We start by extracting the large amount of high-quality training data necessary for training. With modern high-speed eye trackers we collect human game playing data and gaze data for various Atari games. We first train a deep neural network that can predict human gaze positions and visual attention (the gaze network). Second, we train another deep neural network–guided by visual attention information–to predict human actions (the policy network). Finally, we evaluate the imitation learning results in terms of both behavior matching accuracy and game playing performance.

2 Related Work

Modeling Visual Attention: Bottom-up vs. Top-Down. Previous work in computer vision has formalized visual attention modeling as a saliency prediction problem where saliency is derived from image statistics, such as intensity, color, and orientation in the classic Itti-Koch model [17]. In recent years, this approach has made tremendous progress due to large benchmark datasets and deep neural networks [5, 19, 21, 22, 25, 42]. Many saliency datasets collect human eye tracking data in a “free-viewing” manner due to their task-free nature [19].

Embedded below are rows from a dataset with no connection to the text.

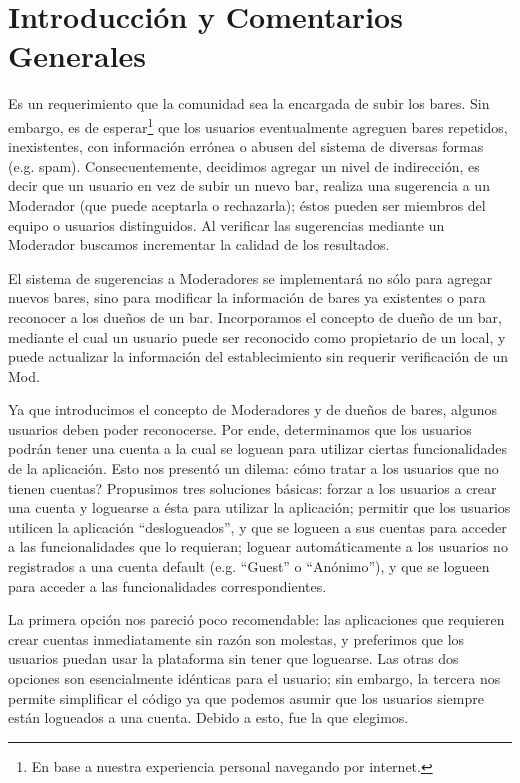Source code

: \documentclass[hidelinks,a4paper,11pt, nofootinbib]{article}
\begin{document}
\maketitle

\section{Introducción y Comentarios Generales}

\par Es un requerimiento que la comunidad sea la encargada de subir los bares. 
Sin embargo, es de esperar\footnote{En base a nuestra experiencia personal navegando por internet.} que los usuarios eventualmente agreguen bares repetidos, inexistentes, con información errónea o abusen del sistema de diversas formas (e.g. spam).
Consecuentemente, decidimos agregar un nivel de indirección, es decir que un usuario en vez de subir un nuevo bar, realiza una sugerencia a un Moderador (que puede aceptarla o rechazarla); éstos pueden ser miembros del equipo o usuarios distinguidos. 
Al verificar las sugerencias mediante un Moderador buscamos incrementar la calidad de los resultados.

\par El sistema de sugerencias a Moderadores se implementará no sólo para agregar nuevos bares, sino para modificar la información de bares ya existentes o para reconocer a los dueños de un bar.
Incorporamos el concepto de dueño de un bar, mediante el cual un usuario puede ser reconocido como propietario de un local, y puede actualizar la información del establecimiento sin requerir verificación de un Mod.

\par Ya que introducimos el concepto de Moderadores y de dueños de bares, algunos usuarios deben poder reconocerse.
Por ende, determinamos que los usuarios podrán tener una cuenta a la cual se loguean para utilizar ciertas funcionalidades de la aplicación.
Esto nos presentó un dilema: cómo tratar a los usuarios que no tienen cuentas?
Propusimos tres soluciones básicas: forzar a los usuarios a crear una cuenta y loguearse a ésta para utilizar la aplicación; permitir que los usuarios utilicen la aplicación ``deslogueados'', y que se logueen a sus cuentas para acceder a las funcionalidades que lo requieran; loguear automáticamente a los usuarios no registrados a una cuenta default (e.g. ``Guest'' o ``Anónimo''), y que se logueen para acceder a las funcionalidades correspondientes.

\par La primera opción nos pareció poco recomendable: las aplicaciones que requieren crear cuentas inmediatamente sin razón son molestas, y preferimos que los usuarios puedan usar la plataforma sin tener que loguearse.
Las otras dos opciones son esencialmente idénticas para el usuario; sin embargo, la tercera nos permite simplificar el código ya que podemos asumir que los usuarios siempre están logueados a una cuenta. 
Debido a esto, fue la que elegimos.
\end{document}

In contrast to this approach, top-down models emphasizes the effects of task-dependent variables on visual attention [2, 12, 33, 39]. [36] have shown that varying task instructions drastically alters the gaze distributions on different categories of objects (e.g., task-irrelevant objects are ignored even though they are salient from a bottom-up perspective). [20] has shown that in an urban driving environment, attention shifts can be accurately predicted by changing both the relative reward of different tasks and the level of uncertainty in the state estimation. The top-down attention model is hence closely related to reinforcement learning since they both concern visual state features that matter the most for acquiring the reward [12, 23].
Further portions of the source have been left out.